Tekerlemeleri önce ağır ağır sonra gittikçe hızlanarak hiçbir harfi yutmadan tam değerini vererek okumalıdır.

1- Bir berber bir berbere bre berber gel beraber bir berber dükkânı açalım demiş.
2- Şu köşe yaz köşesi bu köşe kış köşesi ortada su şişesi.
3- Barınaksız baykuşların bağırdığı bakir ormanlarda bakkallar baş başa sallandılar.
4- Karamürselli kara kaptan kadehiyle kasabanın kaynağından kana kana su içti.
5- Al şu takatukaları takatukacıya götür.Takatukacı takatukaları takatukalamam derse takatukaları takatukalatmadan al da gel.
6- Çatalca’da topal çoban çatal yapıp çatal satar.Nesi için Çatalca’da topal çoban çatal yapıp çatal satar.Karı için Çatalca’da topal çoban çatal yapıp çatal satar.
7- Şu karşıdaki kara kuru kavak , karardın mı ey kara kuru kavak sarardın mı ey kara kuru kavak.
8- Kar kalkar karakartal kalkar,karakartal kalkar kar kalkar.
9- Ocak kıvılcımlandırıcılarından mısınız, kapı gıcırdatıcılarından mısınız? Ne ocak kıvılcımlandırıcılarındanım ne de kapı gıcırdatıcılarındanım.

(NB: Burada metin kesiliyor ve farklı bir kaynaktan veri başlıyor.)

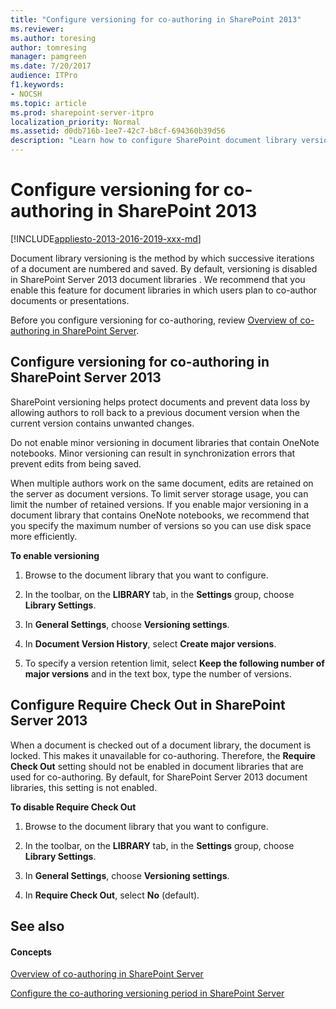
 ```yaml
---
title: "Configure versioning for co-authoring in SharePoint 2013"
ms.reviewer: 
ms.author: toresing
author: tomresing
manager: pamgreen
ms.date: 7/20/2017
audience: ITPro
f1.keywords:
- NOCSH
ms.topic: article
ms.prod: sharepoint-server-itpro
localization_priority: Normal
ms.assetid: d0db716b-1ee7-42c7-b8cf-694360b39d56
description: "Learn how to configure SharePoint document library versioning settings to support co-authoring."
---
```


# Configure versioning for co-authoring in SharePoint 2013

[!INCLUDE[appliesto-2013-2016-2019-xxx-md](../includes/appliesto-2013-2016-2019-xxx-md.md)] 
  
Document library versioning is the method by which successive iterations of a document are numbered and saved. By default, versioning is disabled in SharePoint Server 2013 document libraries . We recommend that you enable this feature for document libraries in which users plan to co-author documents or presentations.
  
Before you configure versioning for co-authoring, review [Overview of co-authoring in SharePoint Server](co-authoring-overview.md).
  
    
## Configure versioning for co-authoring in SharePoint Server 2013
<a name="bkmk_vers"> </a>

SharePoint versioning helps protect documents and prevent data loss by allowing authors to roll back to a previous document version when the current version contains unwanted changes. 
  
Do not enable minor versioning in document libraries that contain OneNote notebooks. Minor versioning can result in synchronization errors that prevent edits from being saved.
  
When multiple authors work on the same document, edits are retained on the server as document versions. To limit server storage usage, you can limit the number of retained versions. If you enable major versioning in a document library that contains OneNote notebooks, we recommend that you specify the maximum number of versions so you can use disk space more efficiently. 
  
 **To enable versioning**
  
1. Browse to the document library that you want to configure.
    
2. In the toolbar, on the **LIBRARY** tab, in the **Settings** group, choose **Library Settings**.
    
3. In **General Settings**, choose **Versioning settings**.
    
4. In **Document Version History**, select **Create major versions**.
    
5. To specify a version retention limit, select **Keep the following number of major versions** and in the text box, type the number of versions. 
    
## Configure Require Check Out in SharePoint Server 2013
<a name="bkmk_req_co"> </a>

When a document is checked out of a document library, the document is locked. This makes it unavailable for co-authoring. Therefore, the **Require Check Out** setting should not be enabled in document libraries that are used for co-authoring. By default, for SharePoint Server 2013 document libraries, this setting is not enabled. 
  
 **To disable Require Check Out**
  
1. Browse to the document library that you want to configure.
    
2. In the toolbar, on the **LIBRARY** tab, in the **Settings** group, choose **Library Settings**.
    
3. In **General Settings**, choose **Versioning settings**.
    
4. In **Require Check Out**, select **No** (default). 
    
## See also
<a name="bkmk_req_co"> </a>

#### Concepts

[Overview of co-authoring in SharePoint Server](co-authoring-overview.md)
  
[Configure the co-authoring versioning period in SharePoint Server](configure-the-co-authoring-versioning-period.md)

10- Üç tunç tas kaysı hoşafı.
11- Kırk kırık kür kırkının da kulpu kırık kara küp.
12- A be kuru dayı ne kuru sarı darı bu darı a be kuru dayı.
13- Elâlem aladana aldı aladanalandı da biz bir aladana alıp aladanalanamadık.
14- Çarık çorap dolak, ben sana çarık çorap dolak mı dedim.
15- Gül dibi bülbül dili gibi,gül dibi bülbül dili gibi.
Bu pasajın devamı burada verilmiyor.